I have not RTFT but I can;t imagine a situation where I would be even remotely upset about an extra person/people being invited to Xmas at our house. Very much the more the merrier. My DH has invited people for Xmas without even telling me (he doesn't have to ask me, it's his house too), and we've had the kids' stray lonely foreign friends, other people's kids/partners/cousins/friends just turn up unannounced, because DH had just issued vague and general invites to whole groups (which is his general style!)

But (and I appreciate it is a huge but) my DH does all the cooking on Xmas (he loves doing it, does not get stressed by it: "it's just f-ing dinner!" and there is always too much). So I am probably in a different situation from many.

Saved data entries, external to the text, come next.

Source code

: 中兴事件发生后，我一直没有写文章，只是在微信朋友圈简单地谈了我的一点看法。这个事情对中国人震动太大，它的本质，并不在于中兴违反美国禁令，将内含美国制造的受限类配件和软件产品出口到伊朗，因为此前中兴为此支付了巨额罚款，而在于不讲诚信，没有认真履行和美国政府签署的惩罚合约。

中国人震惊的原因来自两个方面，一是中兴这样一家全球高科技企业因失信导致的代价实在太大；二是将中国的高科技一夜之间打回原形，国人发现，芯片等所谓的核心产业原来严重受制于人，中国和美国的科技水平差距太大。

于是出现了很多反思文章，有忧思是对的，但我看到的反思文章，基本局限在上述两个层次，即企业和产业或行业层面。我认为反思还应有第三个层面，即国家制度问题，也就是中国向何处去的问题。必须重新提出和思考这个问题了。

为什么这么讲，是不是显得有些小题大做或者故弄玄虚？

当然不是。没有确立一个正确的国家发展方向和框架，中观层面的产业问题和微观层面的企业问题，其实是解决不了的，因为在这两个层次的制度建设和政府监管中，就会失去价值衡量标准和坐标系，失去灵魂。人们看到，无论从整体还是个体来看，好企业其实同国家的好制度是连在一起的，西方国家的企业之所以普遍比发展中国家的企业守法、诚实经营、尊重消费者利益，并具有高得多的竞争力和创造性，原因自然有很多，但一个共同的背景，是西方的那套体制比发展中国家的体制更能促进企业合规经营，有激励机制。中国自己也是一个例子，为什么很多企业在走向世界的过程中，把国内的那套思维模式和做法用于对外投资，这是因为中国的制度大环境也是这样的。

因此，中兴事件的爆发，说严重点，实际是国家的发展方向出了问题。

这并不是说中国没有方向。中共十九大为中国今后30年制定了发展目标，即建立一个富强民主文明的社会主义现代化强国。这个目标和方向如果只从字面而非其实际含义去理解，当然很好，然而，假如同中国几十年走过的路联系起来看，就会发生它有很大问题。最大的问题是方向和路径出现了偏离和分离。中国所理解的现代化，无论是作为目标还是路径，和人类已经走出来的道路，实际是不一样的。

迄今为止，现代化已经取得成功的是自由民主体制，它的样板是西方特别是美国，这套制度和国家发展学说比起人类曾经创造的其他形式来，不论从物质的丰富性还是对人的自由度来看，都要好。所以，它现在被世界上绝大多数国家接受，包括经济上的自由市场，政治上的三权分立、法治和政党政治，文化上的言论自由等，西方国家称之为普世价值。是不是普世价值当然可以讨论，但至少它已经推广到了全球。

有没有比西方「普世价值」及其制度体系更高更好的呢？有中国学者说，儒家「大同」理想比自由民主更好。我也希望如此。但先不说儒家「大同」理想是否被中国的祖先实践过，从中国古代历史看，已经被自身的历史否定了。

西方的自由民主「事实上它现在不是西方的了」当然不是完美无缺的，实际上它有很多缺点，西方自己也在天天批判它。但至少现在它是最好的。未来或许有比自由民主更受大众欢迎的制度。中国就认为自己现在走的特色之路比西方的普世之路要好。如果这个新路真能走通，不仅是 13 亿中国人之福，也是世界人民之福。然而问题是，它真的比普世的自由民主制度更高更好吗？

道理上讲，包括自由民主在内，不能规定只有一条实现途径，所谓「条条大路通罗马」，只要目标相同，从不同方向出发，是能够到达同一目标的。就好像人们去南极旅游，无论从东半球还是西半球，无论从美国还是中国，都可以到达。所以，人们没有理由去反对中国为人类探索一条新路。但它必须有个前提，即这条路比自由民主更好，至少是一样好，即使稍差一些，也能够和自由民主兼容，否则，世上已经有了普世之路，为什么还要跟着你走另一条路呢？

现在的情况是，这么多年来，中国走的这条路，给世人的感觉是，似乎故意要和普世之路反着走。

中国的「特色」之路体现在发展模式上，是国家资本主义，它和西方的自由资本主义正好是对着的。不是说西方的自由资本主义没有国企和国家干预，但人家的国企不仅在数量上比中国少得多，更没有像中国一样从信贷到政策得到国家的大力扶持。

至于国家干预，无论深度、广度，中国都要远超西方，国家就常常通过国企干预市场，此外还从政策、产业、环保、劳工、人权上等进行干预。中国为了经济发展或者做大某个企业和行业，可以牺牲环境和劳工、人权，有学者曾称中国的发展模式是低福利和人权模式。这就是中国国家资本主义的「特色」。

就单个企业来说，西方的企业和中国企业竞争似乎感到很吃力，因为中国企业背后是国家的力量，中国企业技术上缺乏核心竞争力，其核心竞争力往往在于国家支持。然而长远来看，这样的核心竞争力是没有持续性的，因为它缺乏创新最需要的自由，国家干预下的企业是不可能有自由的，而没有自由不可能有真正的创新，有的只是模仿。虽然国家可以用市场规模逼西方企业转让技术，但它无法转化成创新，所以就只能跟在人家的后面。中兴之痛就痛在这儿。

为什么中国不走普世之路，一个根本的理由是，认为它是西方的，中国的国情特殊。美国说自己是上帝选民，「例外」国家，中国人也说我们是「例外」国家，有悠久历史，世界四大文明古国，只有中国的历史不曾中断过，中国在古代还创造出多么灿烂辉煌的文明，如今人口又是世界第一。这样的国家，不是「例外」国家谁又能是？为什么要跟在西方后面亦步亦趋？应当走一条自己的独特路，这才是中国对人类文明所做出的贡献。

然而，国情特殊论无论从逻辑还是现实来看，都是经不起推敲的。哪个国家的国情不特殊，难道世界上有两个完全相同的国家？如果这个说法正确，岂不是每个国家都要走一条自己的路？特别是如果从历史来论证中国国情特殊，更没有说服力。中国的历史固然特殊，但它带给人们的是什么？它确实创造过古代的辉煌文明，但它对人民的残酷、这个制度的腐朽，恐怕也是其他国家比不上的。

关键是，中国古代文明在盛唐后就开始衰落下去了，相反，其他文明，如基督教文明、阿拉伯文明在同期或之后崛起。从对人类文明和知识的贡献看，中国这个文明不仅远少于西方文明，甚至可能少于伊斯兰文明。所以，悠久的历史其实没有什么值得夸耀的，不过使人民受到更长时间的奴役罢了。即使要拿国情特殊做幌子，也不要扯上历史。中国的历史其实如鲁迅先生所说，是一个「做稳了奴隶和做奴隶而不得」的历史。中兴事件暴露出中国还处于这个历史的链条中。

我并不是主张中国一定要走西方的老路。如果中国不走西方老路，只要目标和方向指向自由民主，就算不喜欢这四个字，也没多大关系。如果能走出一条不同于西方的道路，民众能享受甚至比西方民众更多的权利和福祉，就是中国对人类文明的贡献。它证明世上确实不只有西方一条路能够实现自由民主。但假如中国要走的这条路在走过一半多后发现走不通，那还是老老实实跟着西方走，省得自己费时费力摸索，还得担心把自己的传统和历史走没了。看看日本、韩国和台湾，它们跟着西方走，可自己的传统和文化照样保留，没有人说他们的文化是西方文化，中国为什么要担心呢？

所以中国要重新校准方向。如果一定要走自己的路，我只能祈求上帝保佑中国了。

TalkinBoutWhat · 24/11/2017 12:16

Oh get over yourself Trinity.

Trinity66 · 24/11/2017 12:19

TalkinBoutWhat

umm ok?

gillybeanz · 24/11/2017 12:26

As long as the dh is doing the hosting for the friend then fare enough.
Although, Christmas day is for families, I couldn't have anyone else, especially an ocassional mate.

Mittens1969 · 24/11/2017 12:26

Some of the posts on here have been very unpleasant, calling the OP a bitch is completely out of order. People go out of their way to be b••••• abusive on AIBU. Hmm

tinysparklyshoes · 24/11/2017 12:32

I can;t imagine a situation where I would be even remotely upset about an extra person/people being invited to Xmas at our house. Very much the more the merrier

Really? You don't have much of an imagination do you?